Translation.
The word with its sibilants is one of my favorites, the word as it slides like doors, like a pint of beer on a copper counter, with a rustle, from one place to another, the hint of geometry in it — one of the most basic transformations, the mirror image, so familiar and yet subtly altered by the very process of being reflected, or as is the case, translated. So much better than the presumptuous French “traduction”, as if you were leading anything from anywhere… Side notes, tangent – that’s what I think about when I think translation.
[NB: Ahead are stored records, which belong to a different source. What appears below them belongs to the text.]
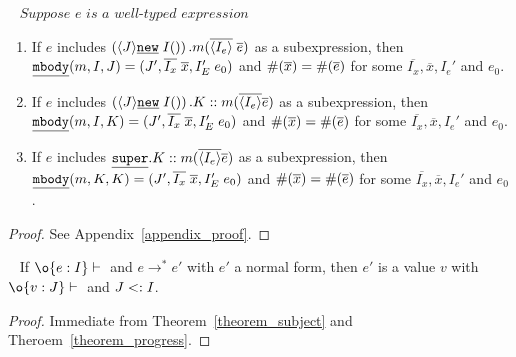 \begin{theorem}[Progress]~\label{theorem_progress}
$\textit{Suppose } e \textit{ is a well-typed expression } $ \\
\begin{enumerate}
\item If $e$ includes $\left(\langle J \rangle\emph{\texttt{new}}\;I()\right).m(\overline{\langle I_e \rangle} \; \overline{e})$ as a subexpression,
    then $ \emph{\texttt{mbody}}(m, I, J) = (J', \overline{I_x} \; \overline{x}, I'_E \; e_0) $ and
         $\#(\overline{x}) = \#(\overline{e})$ for some $\overline{I_x}, \overline{x}, I_e'$ and $e_0$.
\item If $e$ includes $\left(\langle J \rangle\emph{\texttt{new}}\;I()\right).K::m(\overline{\langle I_e \rangle} \overline{e})$ as a subexpression,
    then $ \emph{\texttt{mbody}}(m, I, K) = (J', \overline{I_x} \; \overline{x}, I'_E \; e_0) $ and 
         $\#(\overline{x}) = \#(\overline{e})$ for some $\overline{I_x}, \overline{x}, I_e'$ and $e_0$.
\item If $e$ includes $\emph{\texttt{super}}.K::m(\overline{\langle I_e \rangle} \overline{e})$ as a subexpression,
    then $ \emph{\texttt{mbody}}(m, K, K) = (J', \overline{I_x} \; \overline{x}, I'_E \; e_0) $ and 
         $\#(\overline{x}) = \#(\overline{e})$ for some $\overline{I_x}, \overline{x}, I_e'$ and $e_0$.
\end{enumerate}
\end{theorem}
\begin{proof}
See Appendix~\ref{appendix_proof}.
\end{proof}

\begin{theorem}~\label{theorem_soundness}
If $\judgeewf \o {e : I}$ and $e \to^* e'$ with $e'$ a normal form, then $e'$ is 
a value $v$ with $\judgeewf \o {v:J}$ and $J <: I$.
\end{theorem}
\begin{proof}
Immediate from Theorem~\ref{theorem_subject} and Theroem~\ref{theorem_progress}.
\end{proof}
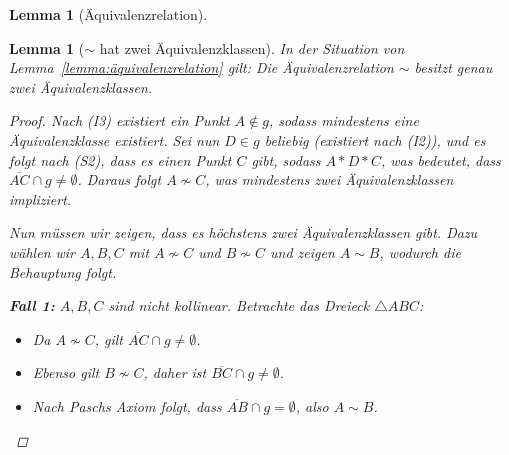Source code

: \documentclass[a4paper,12pt]{article}
\theoremstyle{break}
\newtheorem{lemma}[definition]{Lemma}
\begin{document}
\begin{lemma}[Äquivalenzrelation]
\begin{center}
\end{center}
\end{lemma}

\begin{lemma}[$\sim$ hat zwei Äquivalenzklassen]\label{lemma:zwei_äquivalenz}
In der Situation von Lemma~\ref{lemma:äquivalenzrelation} gilt: Die Äquivalenzrelation $\sim$ besitzt genau zwei Äquivalenzklassen.

\begin{proof} 
Nach (I3) existiert ein Punkt $A \notin g$, sodass mindestens eine Äquivalenzklasse existiert. Sei nun $D \in g$ beliebig (existiert nach (I2)), und es folgt nach (S2), dass es einen Punkt $C$ gibt, sodass $A * D * C$, was bedeutet, dass $\overline{AC} \cap g \neq \emptyset$. Daraus folgt $A \not\sim C$, was mindestens zwei Äquivalenzklassen impliziert.

Nun müssen wir zeigen, dass es höchstens zwei Äquivalenzklassen gibt. Dazu wählen wir $A, B, C$ mit $A \not\sim C$ und $B \not\sim C$ und zeigen $A \sim B$, wodurch die Behauptung folgt.

\textbf{Fall 1:} $A, B, C$ sind nicht kollinear.  
Betrachte das Dreieck $\triangle ABC$:  
\begin{itemize}
  \item Da $A \not\sim C$, gilt $\overline{AC} \cap g \neq \emptyset$.
  \item Ebenso gilt $B \not\sim C$, daher ist $\overline{BC} \cap g \neq \emptyset$.
  \item Nach Paschs Axiom folgt, dass $\overline{AB} \cap g = \emptyset$, also $A \sim B$.
\end{itemize}


\end{proof}
\end{lemma}
\end{document}
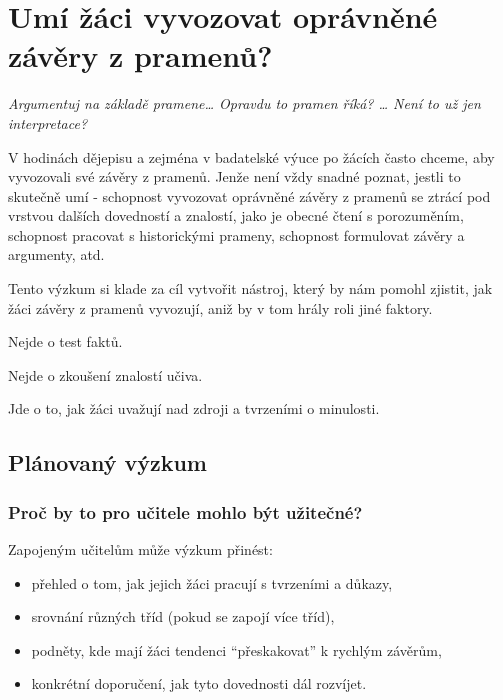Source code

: \documentclass[
  12pt,
  english,
  a4paper,
  extrafontsizes,onecolumn,openright
  ]{memoir}
\providecommand{\tightlist}{%
  \setlength{\itemsep}{0pt}\setlength{\parskip}{0pt}}
\begin{document}
\chapter{Umí žáci vyvozovat oprávněné závěry z pramenů?}\label{umuxed-ux17euxe1ci-vyvozovat-opruxe1vnux11bnuxe9-zuxe1vux11bry-z-pramenux16f}

\emph{Argumentuj na základě pramene\ldots{} Opravdu to pramen říká? \ldots{} Není to
už jen interpretace?}

V hodinách dějepisu a zejména v badatelské výuce po žácích často
chceme, aby vyvozovali své závěry z pramenů. Jenže není vždy snadné
poznat, jestli to skutečně umí - schopnost vyvozovat oprávněné závěry z
pramenů se ztrácí pod vrstvou dalších dovedností a znalostí, jako je
obecné čtení s porozuměním, schopnost pracovat s historickými prameny,
schopnost formulovat závěry a argumenty, atd.

Tento výzkum si klade za cíl vytvořit nástroj, který by nám pomohl
zjistit, jak žáci závěry z pramenů vyvozují, aniž by v tom hrály roli
jiné faktory.

Nejde o test faktů.

Nejde o zkoušení znalostí učiva.

Jde o to, jak žáci uvažují nad zdroji a tvrzeními o minulosti.

\section{Plánovaný výzkum}\label{pluxe1novanuxfd-vuxfdzkum-1}

\subsection{Proč by to pro učitele mohlo být užitečné?}\label{proux10d-by-to-pro-uux10ditele-mohlo-buxfdt-uux17eiteux10dnuxe9}

Zapojeným učitelům může výzkum přinést:

\begin{itemize}
\tightlist
\item
  přehled o tom, jak jejich žáci pracují s tvrzeními a důkazy,
\item
  srovnání různých tříd (pokud se zapojí více tříd),
\item
  podněty, kde mají žáci tendenci \enquote{přeskakovat} k rychlým závěrům,
\item
  konkrétní doporučení, jak tyto dovednosti dál rozvíjet.
\end{itemize}
\end{document}
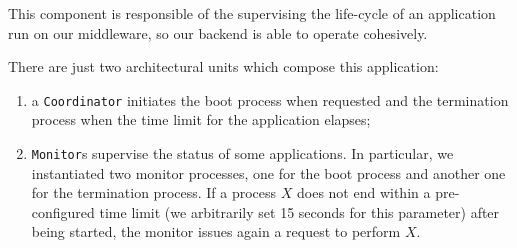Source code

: 
This component is responsible of the supervising the life-cycle of an
application run on our middleware, so our backend is able to operate
cohesively.

There are just two architectural units which compose this application:

\begin{enumerate}
\item a \texttt{Coordinator} initiates the boot process when requested and the
  termination process when the time limit for the application elapses;
\item \texttt{Monitor}s supervise the status of some applications. In
  particular, we instantiated two monitor processes, one for the boot process
  and another one for the termination process. If a process $X$ does not end
  within a pre-configured time limit (we arbitrarily set 15 seconds for this
  parameter) after being started, the monitor issues again a request to
  perform $X$.
\end{enumerate}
For years I didn’t think much about it; I was “translating”, sometimes, for work, a questionnaire or a presentation from English to French or, against all rules (but I didn’t know that), from my native language into my second. I was often the unofficial translator of choice, in part because I spoke decent English, in part because I was happy to, but I wasn’t naming what I did. It was just “writing in English”, or “putting it in French” — or at most, “traduire”. The innapropriate French word was a shield: as long as translation was only traduction, I could enjoy it casually. I liked it because it put me in touch with English, and in English, everything is simpler for me. Except, of course, complexity, but that was not the goal.
(My guess is that everything is simpler in English because my command of the language is so much more rudimentary that my thinking has to follow suit. In this regard, maybe my trying to improve my English is an enormous mistake that will eventually deprive me of the safe haven of a familiar but still foreign language).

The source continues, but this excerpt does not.